• [EXTRACTED ENTRIES]
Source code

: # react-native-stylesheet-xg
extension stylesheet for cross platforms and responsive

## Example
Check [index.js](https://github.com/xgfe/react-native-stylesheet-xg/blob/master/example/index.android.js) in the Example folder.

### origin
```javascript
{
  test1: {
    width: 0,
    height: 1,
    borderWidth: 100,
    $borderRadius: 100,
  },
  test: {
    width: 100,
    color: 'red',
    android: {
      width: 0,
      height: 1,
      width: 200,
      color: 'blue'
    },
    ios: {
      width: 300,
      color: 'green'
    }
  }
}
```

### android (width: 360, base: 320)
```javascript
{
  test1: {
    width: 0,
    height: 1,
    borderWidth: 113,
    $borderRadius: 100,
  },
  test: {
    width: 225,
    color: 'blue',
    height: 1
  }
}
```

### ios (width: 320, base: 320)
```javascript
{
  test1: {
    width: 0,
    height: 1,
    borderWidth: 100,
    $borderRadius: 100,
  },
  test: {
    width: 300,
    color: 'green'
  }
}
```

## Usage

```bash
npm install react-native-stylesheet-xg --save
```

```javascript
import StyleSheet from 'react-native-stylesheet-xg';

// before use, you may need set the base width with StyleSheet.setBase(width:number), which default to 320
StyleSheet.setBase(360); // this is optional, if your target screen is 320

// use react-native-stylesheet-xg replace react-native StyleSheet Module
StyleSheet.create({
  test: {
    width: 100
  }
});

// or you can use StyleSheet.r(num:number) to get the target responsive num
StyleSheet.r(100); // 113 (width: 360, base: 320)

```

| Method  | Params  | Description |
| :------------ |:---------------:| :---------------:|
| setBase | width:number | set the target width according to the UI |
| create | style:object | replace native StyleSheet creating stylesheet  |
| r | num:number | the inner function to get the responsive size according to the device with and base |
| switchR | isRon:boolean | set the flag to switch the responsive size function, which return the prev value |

• [TASK INSTRUCTIONS] Please go through the listing and return each line that has "number" in it.

• [ANSWER SECTION]
// before use, you may need set the base width with StyleSheet.setBase(width:number), which default to 320
// or you can use StyleSheet.r(num:number) to get the target responsive num
| setBase | width:number | set the target width according to the UI |
| r | num:number | the inner function to get the responsive size according to the device with and base |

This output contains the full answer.